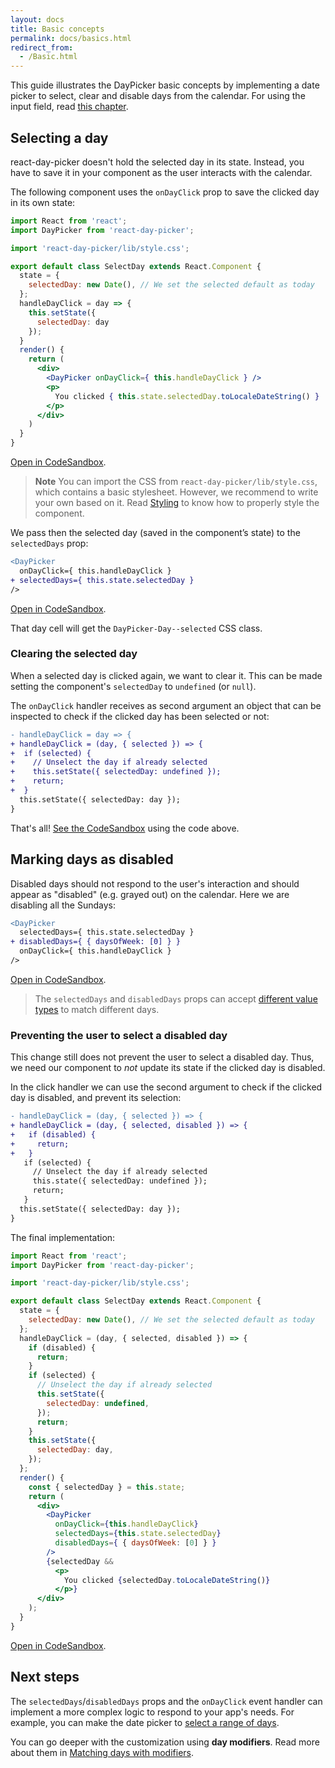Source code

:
 ```yaml
---
layout: docs
title: Basic concepts
permalink: docs/basics.html
redirect_from:
  - /Basic.html
---
```


This guide illustrates the DayPicker basic concepts by implementing a date picker to select, clear and disable days from the calendar. For using the input field, read [this chapter](input.md).

## Selecting a day

react-day-picker doesn't hold the selected day in its state. Instead, you have to save it in your component as the user interacts with the calendar.

The following component uses the `onDayClick` prop to save the clicked day in its own state:

```jsx
import React from 'react';
import DayPicker from 'react-day-picker';

import 'react-day-picker/lib/style.css';

export default class SelectDay extends React.Component {
  state = {
    selectedDay: new Date(), // We set the selected default as today
  };
  handleDayClick = day => {
    this.setState({ 
      selectedDay: day 
    });
  }
  render() {
    return (
      <div>
        <DayPicker onDayClick={ this.handleDayClick } />
        <p>
          You clicked { this.state.selectedDay.toLocaleDateString() }
        </p>
      </div>
    )
  }
}
```

[Open in CodeSandbox](https://codesandbox.io/s/Elx938L34).

> **Note** You can import the CSS from `react-day-picker/lib/style.css`, which contains a basic stylesheet. However, we recommend to write your own based on it. Read [Styling](styling.md) to know how to properly style the component.

We pass then the selected day (saved in the component’s state) to the `selectedDays` prop:

```diff
<DayPicker
  onDayClick={ this.handleDayClick }
+ selectedDays={ this.state.selectedDay }
/>
```

[Open in CodeSandbox](https://codesandbox.io/s/0VYXPDl3V).

That day cell will get the `DayPicker-Day--selected` CSS class.

### Clearing the selected day

When a selected day is clicked again, we want to clear it. This can be made setting the component's `selectedDay` to `undefined` (or `null`).

The `onDayClick` handler receives as second argument an object that can be inspected to check if the clicked day has been selected or not:

```diff
- handleDayClick = day => {
+ handleDayClick = (day, { selected }) => {
+  if (selected) {
+    // Unselect the day if already selected
+    this.setState({ selectedDay: undefined });
+    return;
+  }
  this.setState({ selectedDay: day });
}
```

That's all! [See the CodeSandbox](https://codesandbox.io/s/kNxJxMMv) using the code above.

## Marking days as disabled

Disabled days should not respond to the user's interaction and should appear as "disabled" (e.g. grayed out) on the calendar. Here we are disabling all the Sundays:

```diff
<DayPicker
  selectedDays={ this.state.selectedDay }
+ disabledDays={ { daysOfWeek: [0] } }
  onDayClick={ this.handleDayClick }
/>
```

[Open in CodeSandbox](https://codesandbox.io/s/BLyAmBWPk).

> The `selectedDays` and `disabledDays` props can accept [different value types](http://react-day-picker.js.org/docs/modifiers.html) to match different days.

### Preventing the user to select a disabled day

This change still does not prevent the user to select a disabled day. Thus, we need our component to _not_ update its state if the clicked day is disabled.

In the click handler we can use the second argument to check if the clicked day is disabled, and prevent its selection:

```diff
- handleDayClick = (day, { selected }) => {
+ handleDayClick = (day, { selected, disabled }) => {
+   if (disabled) {
+     return;
+   }
   if (selected) {
     // Unselect the day if already selected
     this.state({ selectedDay: undefined });
     return;
   }
  this.setState({ selectedDay: day });
}
```

The final implementation:

```jsx
import React from 'react';
import DayPicker from 'react-day-picker';

import 'react-day-picker/lib/style.css';

export default class SelectDay extends React.Component {
  state = {
    selectedDay: new Date(), // We set the selected default as today
  };
  handleDayClick = (day, { selected, disabled }) => {
    if (disabled) {
      return;
    }
    if (selected) {
      // Unselect the day if already selected
      this.setState({
        selectedDay: undefined,
      });
      return;
    }
    this.setState({
      selectedDay: day,
    });
  };
  render() {
    const { selectedDay } = this.state;
    return (
      <div>
        <DayPicker
          onDayClick={this.handleDayClick}
          selectedDays={this.state.selectedDay}
          disabledDays={ { daysOfWeek: [0] } }
        />
        {selectedDay &&
          <p>
            You clicked {selectedDay.toLocaleDateString()}
          </p>}
      </div>
    );
  }
}

```

[Open in CodeSandbox](https://codesandbox.io/s/1wpDZJAOq).

## Next steps

The `selectedDays`/`disabledDays` props and the `onDayClick` event handler can implement a more complex logic to respond to your app's needs. For example, you can make the date picker to [select a range of days](../examples/selecting-range.md).

You can go deeper with the customization using **day modifiers**. Read more about them in [Matching days with modifiers](modifiers.md).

━━━

TASK DIRECTIONS - Set down the entire material verbatim, with each picture left out.

YOUR SOLUTION -
Source code

:
 ```yaml
---
layout: docs
title: Basic concepts
permalink: docs/basics.html
redirect_from:
  - /Basic.html
---
```


This guide illustrates the DayPicker basic concepts by implementing a date picker to select, clear and disable days from the calendar. For using the input field, read [this chapter](input.md).

## Selecting a day

react-day-picker doesn't hold the selected day in its state. Instead, you have to save it in your component as the user interacts with the calendar.

The following component uses the `onDayClick` prop to save the clicked day in its own state:

```jsx
import React from 'react';
import DayPicker from 'react-day-picker';

import 'react-day-picker/lib/style.css';

export default class SelectDay extends React.Component {
  state = {
    selectedDay: new Date(), // We set the selected default as today
  };
  handleDayClick = day => {
    this.setState({ 
      selectedDay: day 
    });
  }
  render() {
    return (
      <div>
        <DayPicker onDayClick={ this.handleDayClick } />
        <p>
          You clicked { this.state.selectedDay.toLocaleDateString() }
        </p>
      </div>
    )
  }
}
```

[Open in CodeSandbox](https://codesandbox.io/s/Elx938L34).

> **Note** You can import the CSS from `react-day-picker/lib/style.css`, which contains a basic stylesheet. However, we recommend to write your own based on it. Read [Styling](styling.md) to know how to properly style the component.

We pass then the selected day (saved in the component’s state) to the `selectedDays` prop:

```diff
<DayPicker
  onDayClick={ this.handleDayClick }
+ selectedDays={ this.state.selectedDay }
/>
```

[Open in CodeSandbox](https://codesandbox.io/s/0VYXPDl3V).

That day cell will get the `DayPicker-Day--selected` CSS class.

### Clearing the selected day

When a selected day is clicked again, we want to clear it. This can be made setting the component's `selectedDay` to `undefined` (or `null`).

The `onDayClick` handler receives as second argument an object that can be inspected to check if the clicked day has been selected or not:

```diff
- handleDayClick = day => {
+ handleDayClick = (day, { selected }) => {
+  if (selected) {
+    // Unselect the day if already selected
+    this.setState({ selectedDay: undefined });
+    return;
+  }
  this.setState({ selectedDay: day });
}
```

That's all! [See the CodeSandbox](https://codesandbox.io/s/kNxJxMMv) using the code above.

## Marking days as disabled

Disabled days should not respond to the user's interaction and should appear as "disabled" (e.g. grayed out) on the calendar. Here we are disabling all the Sundays:

```diff
<DayPicker
  selectedDays={ this.state.selectedDay }
+ disabledDays={ { daysOfWeek: [0] } }
  onDayClick={ this.handleDayClick }
/>
```

[Open in CodeSandbox](https://codesandbox.io/s/BLyAmBWPk).

> The `selectedDays` and `disabledDays` props can accept [different value types](http://react-day-picker.js.org/docs/modifiers.html) to match different days.

### Preventing the user to select a disabled day

This change still does not prevent the user to select a disabled day. Thus, we need our component to _not_ update its state if the clicked day is disabled.

In the click handler we can use the second argument to check if the clicked day is disabled, and prevent its selection:

```diff
- handleDayClick = (day, { selected }) => {
+ handleDayClick = (day, { selected, disabled }) => {
+   if (disabled) {
+     return;
+   }
   if (selected) {
     // Unselect the day if already selected
     this.state({ selectedDay: undefined });
     return;
   }
  this.setState({ selectedDay: day });
}
```

The final implementation:

```jsx
import React from 'react';
import DayPicker from 'react-day-picker';

import 'react-day-picker/lib/style.css';

export default class SelectDay extends React.Component {
  state = {
    selectedDay: new Date(), // We set the selected default as today
  };
  handleDayClick = (day, { selected, disabled }) => {
    if (disabled) {
      return;
    }
    if (selected) {
      // Unselect the day if already selected
      this.setState({
        selectedDay: undefined,
      });
      return;
    }
    this.setState({
      selectedDay: day,
    });
  };
  render() {
    const { selectedDay } = this.state;
    return (
      <div>
        <DayPicker
          onDayClick={this.handleDayClick}
          selectedDays={this.state.selectedDay}
          disabledDays={ { daysOfWeek: [0] } }
        />
        {selectedDay &&
          <p>
            You clicked {selectedDay.toLocaleDateString()}
          </p>}
      </div>
    );
  }
}

```

[Open in CodeSandbox](https://codesandbox.io/s/1wpDZJAOq).

## Next steps

The `selectedDays`/`disabledDays` props and the `onDayClick` event handler can implement a more complex logic to respond to your app's needs. For example, you can make the date picker to [select a range of days](../examples/selecting-range.md).

You can go deeper with the customization using **day modifiers**. Read more about them in [Matching days with modifiers](modifiers.md).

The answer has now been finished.